In the West, the lineup would go Detroit-Edmonton, Colorado-Dallas, Vancouver-Calgary and Los Angeles-Nashville. I’d comment further on those pairings but the prospect of another Vancouver-Calgary series is just too exciting for me to think straight. (Regular readers of this space can attest to my obsession with the old Smyth Division rivalries. I’ve subjected everyone to multiple retellings of Mike Vernon standing on his head in Game 7 of their ’89 series and Kirk McLean making the greatest save in playoff history in ’94 for Vancouver and, so help me God, I’ll do it again if given the chance.)
-San Jose’s been better than Boston since the Thornton trade, they’ve got a few games in hand and Joe himself has been terrific but, oddly, as the standings read today the Bruins are actually closer to the 8th playoff spot in the East than the Sharks are in the West. That seems impossible.
-The only fun part of watching Bruins games lately for me is to watch Patrice Bergeron. It’s easy to forget but he’s still only 20 years old. When Thornton was 20 years old, Mike Keenan was still spotting him on the 4th line. Bergeron’s basically being asked to do everything short of selling Jeremy Jacobs’ $6 Banknorth hot dogs between periods. And that’s not a knock on Joe or the way Keenan handled him. It’s a compliment to Patrice. The 2 on 1 goals he set-up and/or scored with Marco Sturm last week were textbook. You’d have to go back to Adam Oates to find a Bruin that made more good decisions with the puck.

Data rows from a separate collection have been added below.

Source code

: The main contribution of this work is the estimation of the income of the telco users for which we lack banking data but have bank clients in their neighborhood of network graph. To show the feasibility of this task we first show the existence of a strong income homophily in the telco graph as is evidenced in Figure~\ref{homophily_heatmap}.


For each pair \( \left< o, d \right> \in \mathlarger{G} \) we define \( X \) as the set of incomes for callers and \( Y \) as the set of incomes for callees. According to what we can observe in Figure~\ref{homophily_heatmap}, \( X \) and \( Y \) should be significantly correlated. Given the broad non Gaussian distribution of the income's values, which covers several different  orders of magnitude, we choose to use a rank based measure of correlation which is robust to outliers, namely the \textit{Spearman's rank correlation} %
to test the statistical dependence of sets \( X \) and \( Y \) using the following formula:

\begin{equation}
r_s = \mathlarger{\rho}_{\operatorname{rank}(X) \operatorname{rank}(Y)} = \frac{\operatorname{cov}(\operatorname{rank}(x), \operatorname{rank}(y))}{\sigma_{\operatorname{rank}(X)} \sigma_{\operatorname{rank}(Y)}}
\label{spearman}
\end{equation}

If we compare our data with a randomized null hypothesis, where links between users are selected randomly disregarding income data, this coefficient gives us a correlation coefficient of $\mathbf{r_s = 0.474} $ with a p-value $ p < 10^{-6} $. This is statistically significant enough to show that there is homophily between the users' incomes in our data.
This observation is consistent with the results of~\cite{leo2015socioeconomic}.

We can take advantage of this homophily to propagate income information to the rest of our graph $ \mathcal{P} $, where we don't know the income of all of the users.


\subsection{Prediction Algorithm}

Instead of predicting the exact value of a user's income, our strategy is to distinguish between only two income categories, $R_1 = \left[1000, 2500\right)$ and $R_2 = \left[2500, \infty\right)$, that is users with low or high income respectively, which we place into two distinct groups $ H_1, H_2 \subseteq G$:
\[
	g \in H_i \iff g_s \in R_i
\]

-Speaking of young guns, Alex Ovechkin has been absolutely ridiculous for the last few weeks. He’s been ridiculous all year really. Especially for a team as bad as Washington. But he’s been especially ridiculous lately. He’s not just scoring. He’s scoring every single night and the goals just keep getting better and better. He had two last week that were just complete filth….the one he scored from his back with a defenseman draped all over him and the one where he came down the off-side and torched the D so bad you could see his legs visibly buckle before he sniped a shot top corner. Extremely impressive stuff.

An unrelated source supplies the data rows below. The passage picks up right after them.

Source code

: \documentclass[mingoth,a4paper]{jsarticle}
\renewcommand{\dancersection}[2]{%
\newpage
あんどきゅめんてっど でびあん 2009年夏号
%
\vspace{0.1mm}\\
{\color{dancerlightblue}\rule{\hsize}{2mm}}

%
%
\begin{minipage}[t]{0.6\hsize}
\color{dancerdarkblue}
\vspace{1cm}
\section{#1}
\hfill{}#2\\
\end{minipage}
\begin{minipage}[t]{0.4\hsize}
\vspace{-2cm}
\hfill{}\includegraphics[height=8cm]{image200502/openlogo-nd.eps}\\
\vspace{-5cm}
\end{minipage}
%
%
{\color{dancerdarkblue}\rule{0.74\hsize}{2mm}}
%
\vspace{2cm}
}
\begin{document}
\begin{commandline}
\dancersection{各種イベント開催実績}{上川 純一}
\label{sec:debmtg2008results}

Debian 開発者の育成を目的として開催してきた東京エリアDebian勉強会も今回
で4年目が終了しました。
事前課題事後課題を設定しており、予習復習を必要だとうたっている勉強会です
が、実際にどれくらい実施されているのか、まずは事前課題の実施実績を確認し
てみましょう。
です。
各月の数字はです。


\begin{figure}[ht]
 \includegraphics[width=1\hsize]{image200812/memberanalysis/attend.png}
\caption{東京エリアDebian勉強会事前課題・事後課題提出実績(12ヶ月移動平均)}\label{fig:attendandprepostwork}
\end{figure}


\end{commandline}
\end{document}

And so much the better that every time A.O. goes bananas on some poor goalie it’s two more points for my red-hot fantasy team.
-I might as well mention Sidney Crosby here too since it seems like his name comes up every time you mention Ovechkin. I actually overheard a guy in my building last week talking about how Crosby is a total bust. Uh, OK. He’s 18 years old and he’s in the top 15 in scoring for a last-place team. I guess that makes you a total bust. That seems fair.

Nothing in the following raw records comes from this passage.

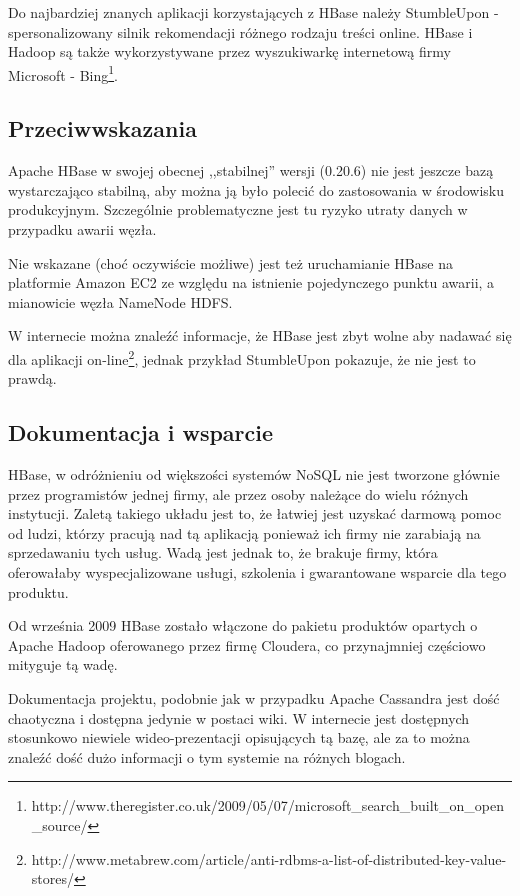 Do najbardziej znanych aplikacji korzystających z HBase należy StumbleUpon - spersonalizowany silnik rekomendacji różnego rodzaju treści online.
HBase i Hadoop są także wykorzystywane przez wyszukiwarkę internetową firmy Microsoft - Bing\footnote{http://www.theregister.co.uk/2009/05/07/microsoft\_search\_built\_on\_open\_source/}.

\subsection*{Przeciwwskazania}

Apache HBase w swojej obecnej ,,stabilnej'' wersji (0.20.6) nie jest jeszcze bazą wystarczająco stabilną, aby można ją było polecić do zastosowania w środowisku produkcyjnym.
Szczególnie problematyczne jest tu ryzyko utraty danych w przypadku awarii węzła.

Nie wskazane (choć oczywiście możliwe) jest też uruchamianie HBase na platformie Amazon EC2 ze względu na istnienie pojedynczego punktu awarii, a mianowicie węzła NameNode HDFS.

W internecie można znaleźć informacje, że HBase jest zbyt wolne aby nadawać się dla aplikacji on-line\footnote{http://www.metabrew.com/article/anti-rdbms-a-list-of-distributed-key-value-stores/}, jednak przykład StumbleUpon pokazuje, że nie jest to prawdą.

\subsection*{Dokumentacja i wsparcie}

HBase, w odróżnieniu od większości systemów NoSQL nie jest tworzone głównie przez programistów jednej firmy, ale przez osoby należące do wielu różnych instytucji.
Zaletą takiego układu jest to, że łatwiej jest uzyskać darmową pomoc od ludzi, którzy pracują nad tą aplikacją ponieważ ich firmy nie zarabiają na sprzedawaniu tych usług.
Wadą jest jednak to, że brakuje firmy, która oferowałaby wyspecjalizowane usługi, szkolenia i gwarantowane wsparcie dla tego produktu.

Od września 2009 HBase zostało włączone do pakietu produktów opartych o Apache Hadoop oferowanego przez firmę Cloudera, co przynajmniej częściowo mityguje tą wadę.

Dokumentacja projektu, podobnie jak w przypadku Apache Cassandra jest dość chaotyczna i dostępna jedynie w postaci wiki.
W internecie jest dostępnych stosunkowo niewiele wideo-prezentacji opisujących tą bazę, ale za to można znaleźć dość dużo informacji o tym systemie na różnych blogach.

-Did anyone else happen to catch where Buffalo killed off 35 straight penalties in a recent stretch? 35 straight penalties? That’s crazy.
-Also, I noticed where Philly picked up Petr Nedved last week from the Coyotes. Exactly how many different teams does that make for Nedved now? I feel like he’s been on every team in the league at this point. Every year he’s involved in some kind of midseason deal. Every stinking year. Why? What is it about Nedved that makes him so detestable to current employers while remaining somehow attractive to so many other teams? I don’t get it. And I feel like there’s no end in sight to the phenomenon too. He’ll be 53 years old and you’ll still see him get scooped up by someone at the deadline.
-The whole Bryan Berard/steroid thing? I don’t know. I just don’t think it’s all that interesting a story. The only thing I’ll say in his defense is that at least he came right out and admitted it. You’re 100 times better off taking that approach than acting like Palmeiro and McGwire. Although I guess that says something when we’re commending a guy simply for telling the truth about how he was cheating.
-I’m moderately fired up for the Olympics I guess. Not the most ringing endorsement I suppose. But that’s about how I feel. The luster of having the pros play has definitely worn off some but it is still compelling hockey to watch when the games start. I remember feeling kind of lukewarm about it heading into 2002 as well, and then finding myself completely roped in by the Belarus upset over Sweden, so who knows? I say I’m not that into it but then I’ll watch 15 games in a week when it’s on.
-Let’s see, what else? I hate the Rangers as much as the next guy but I watched Messier Night a few weeks ago and it was pretty cool. You have to respect Mess.
-Finally, I had a debate recently with a friend of mine about the worst hockey sequence ever captured in TV or film. We couldn’t agree on a final verdict but at least narrowed the choices down to Jason Bateman’s wave to the stands during the opening credits of The Hogan Family and Scott Baio’s performance in a lost after-school special titled, according to imdb.com, The Boy Who Drank Too Much. If you didn’t see it you’ll have to trust me although I don’t think it’s too much of a stretch to imagine a Scott Baio after-school vehicle called The Boy Who Drank Too Much being pretty bad. Well, I assure you, it was worse. I guess I would describe it as a much less funny, much more painful to watch version of Zapped. With hockey.